Certification is probably an overused word... it implies a lot of different things to different people. However, in this case, it really means two things: 1) the components have been tested and "certified" to work together for the workload that the stack was designed for, and 2) Red Hat will stand behind the stack from development through to production. Because we are targeting each Certified Stack to particular workloads, we will be doing more workload-specific performance/capacity testing on each stack, so that customers can have evidence that the stacks will perform as expected.
What problem do these solutions solve, and who should be using them?
Again, the real issue here is reducing complexity so that our customers can spend less time tweaking their infrastructures, and more time developing new applications that can bring them competitive advantage. Our hope is that development organizations, when they are thinking about a new project, will use Red Hat's Certified Stacks as foundational building blocks that they can build applications on top of.
What are the benefits of choosing a stack solution over custom installations of our existing products?
Great question. In fact, a lot of the same "bits" that are part of our Certified Stacks are indeed included today with Red Hat Enterprise Linux or Red Hat Application Server. There are three main reasons to pick Certified Stacks: 1) Red Hat has configured and tested each stack, down to the package version, so that you don't have to; 2) Red Hat will support these stacks from development, through testing, and into production. Today, some packages like MySQL or PostgreSQL are provided with Red Hat Enterprise Linux as a convenience, but they aren't supported in production because they aren't part of the core operating system.
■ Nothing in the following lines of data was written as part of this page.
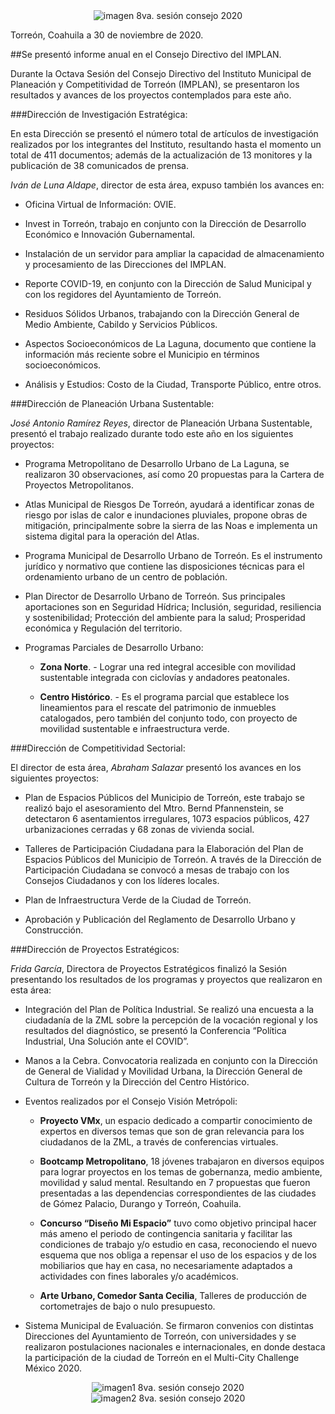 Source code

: 
<center><img src="2020-11-30-octava-sesion-consejo/imagen.jpg" alt="imagen 8va. sesión consejo 2020"></center>

Torreón, Coahuila a 30 de noviembre de 2020.


##Se presentó informe anual en el Consejo Directivo del IMPLAN.


Durante la Octava Sesión del Consejo Directivo del Instituto Municipal de Planeación y Competitividad de Torreón (IMPLAN), se presentaron los resultados y avances de los proyectos contemplados para este año.

###Dirección de Investigación Estratégica:

En esta Dirección se presentó el número total de artículos de investigación realizados por los integrantes del Instituto, resultando hasta el momento un total de 411 documentos; además de la actualización de 13 monitores y la publicación de 38 comunicados de prensa.

*Iván de Luna Aldape*, director de esta área, expuso también los avances en:

- Oficina Virtual de Información: OVIE.

- Invest in Torreón, trabajo en conjunto con la Dirección de Desarrollo Económico e Innovación Gubernamental.

- Instalación de un servidor para ampliar la capacidad de almacenamiento y procesamiento de las Direcciones del IMPLAN.

- Reporte COVID-19, en conjunto con la Dirección de Salud Municipal y con los regidores del Ayuntamiento de Torreón.

- Residuos Sólidos Urbanos, trabajando con la Dirección General de Medio Ambiente, Cabildo y Servicios Públicos.

- Aspectos Socioeconómicos de La Laguna, documento que contiene la información más reciente sobre el Municipio en términos socioeconómicos.

- Análisis y Estudios: Costo de la Ciudad, Transporte Público, entre otros.




###Dirección de Planeación Urbana Sustentable:

*José Antonio Ramírez Reyes*, director de Planeación Urbana Sustentable, presentó el trabajo realizado durante todo este año en los siguientes proyectos:

- Programa Metropolitano de Desarrollo Urbano de La Laguna, se realizaron 30 observaciones, así como 20 propuestas para la Cartera de Proyectos Metropolitanos.

- Atlas Municipal de Riesgos De Torreón, ayudará a identificar zonas de riesgo por islas de calor e inundaciones pluviales, propone obras de mitigación, principalmente sobre la sierra de las Noas e implementa un sistema digital para la operación del Atlas.

- Programa Municipal de Desarrollo Urbano de Torreón. Es el instrumento jurídico y normativo que contiene las disposiciones técnicas para el ordenamiento urbano de un centro de población.

- Plan Director de Desarrollo Urbano de Torreón. Sus principales aportaciones son en Seguridad Hídrica; Inclusión, seguridad, resiliencia y sostenibilidad; Protección del ambiente para la salud; Prosperidad económica y Regulación del territorio.

- Programas Parciales de Desarrollo Urbano:

    - **Zona Norte**. - Lograr una red integral accesible con movilidad sustentable integrada con ciclovías y andadores peatonales.

    - **Centro Histórico**. - Es el programa parcial que establece los lineamientos para el rescate del patrimonio de inmuebles catalogados, pero también del conjunto todo, con proyecto de movilidad sustentable e infraestructura verde.


###Dirección de Competitividad Sectorial:

El director de esta área, *Abraham Salazar* presentó los avances en los siguientes proyectos:

- Plan de Espacios Públicos del Municipio de Torreón, este trabajo se realizó bajo el asesoramiento del Mtro. Bernd Pfannenstein, se detectaron 6 asentamientos irregulares, 1073 espacios públicos, 427 urbanizaciones cerradas y 68 zonas de vivienda social.

- Talleres de Participación Ciudadana para la Elaboración del Plan de Espacios Públicos del Municipio de Torreón. A través de la Dirección de Participación Ciudadana se convocó a mesas de trabajo con los Consejos Ciudadanos y con los líderes locales.

- Plan de Infraestructura Verde de la Ciudad de Torreón.

- Aprobación y Publicación del Reglamento de Desarrollo Urbano y Construcción.


###Dirección de Proyectos Estratégicos:

*Frida García*, Directora de Proyectos Estratégicos finalizó la Sesión presentando los resultados de los programas y proyectos que realizaron en esta área:

- Integración del Plan de Política Industrial. Se realizó una encuesta a la ciudadanía de la ZML sobre la percepción de la vocación regional y los resultados del diagnóstico, se presentó la Conferencia “Política Industrial, Una Solución ante el COVID”.

- Manos a la Cebra. Convocatoria realizada en conjunto con la Dirección de General de Vialidad y Movilidad Urbana, la Dirección General de Cultura de Torreón y la Dirección del Centro Histórico.

- Eventos realizados por el Consejo Visión Metrópoli:

    - **Proyecto VMx**, un espacio dedicado a compartir conocimiento de expertos en diversos temas que son de gran relevancia para los ciudadanos de la ZML, a través de conferencias virtuales.

    - **Bootcamp Metropolitano**, 18 jóvenes trabajaron en diversos equipos para lograr proyectos en los temas de gobernanza, medio ambiente, movilidad y salud mental. Resultando en 7 propuestas que fueron presentadas a las dependencias correspondientes de las ciudades de Gómez Palacio, Durango y Torreón, Coahuila.

    - **Concurso “Diseño Mi Espacio”** tuvo como objetivo principal hacer más ameno el periodo de contingencia sanitaria y facilitar las condiciones de trabajo y/o estudio en casa, reconociendo el nuevo esquema que nos obliga a repensar el uso de los espacios y de los mobiliarios que hay en casa, no necesariamente adaptados a actividades con fines laborales y/o académicos.

    - **Arte Urbano, Comedor Santa Cecilia**, Talleres de producción de cortometrajes de bajo o nulo presupuesto.

- Sistema Municipal de Evaluación. Se firmaron convenios con distintas Direcciones del Ayuntamiento de Torreón, con universidades y se realizaron postulaciones nacionales e internacionales, en donde destaca la participación de la ciudad de Torreón en el Multi-City Challenge México 2020.

<center><img src="2020-11-30-octava-sesion-consejo/ima01.jpg" alt="imagen1 8va. sesión consejo 2020"></center>

<center><img src="2020-11-30-octava-sesion-consejo/ima02.jpg" alt="imagen2 8va. sesión consejo 2020"></center>
</br>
And 3) Certified Stacks will have more up-to-date versions of key stack components, to be sure that a customer is not targeting a package for a the foundation of a new development project that is a generation behind. To sum it up, customers get pre-configured, pre-tested and up-to-date stacks that are great foundations for new development projects.
How is the stack delivered, and how much do they cost? What do you get for the price?
Red Hat's Certified Stacks will be delivered through Red Hat Network, just like all of our other subscription solutions. They will start at $599 per server per year, and will run on top of Red Hat Enterprise Linux. The first stack, our Web Application Stack (LAMP) will be available in March 2006, followed shortly by additional stacks. Customers will get all the benefits of a Red Hat subscription, including updates, upgrades and support, as well as the Certified Stack test results. More than that, however, customers will get another open source offering from Red Hat that will help them remove some complexity and speed their time-to-market.
Is there anything else you want to tell us?
Stay-tuned for more solutions from us this year that we hope will bring real value for customers as they are developing and testing new applications.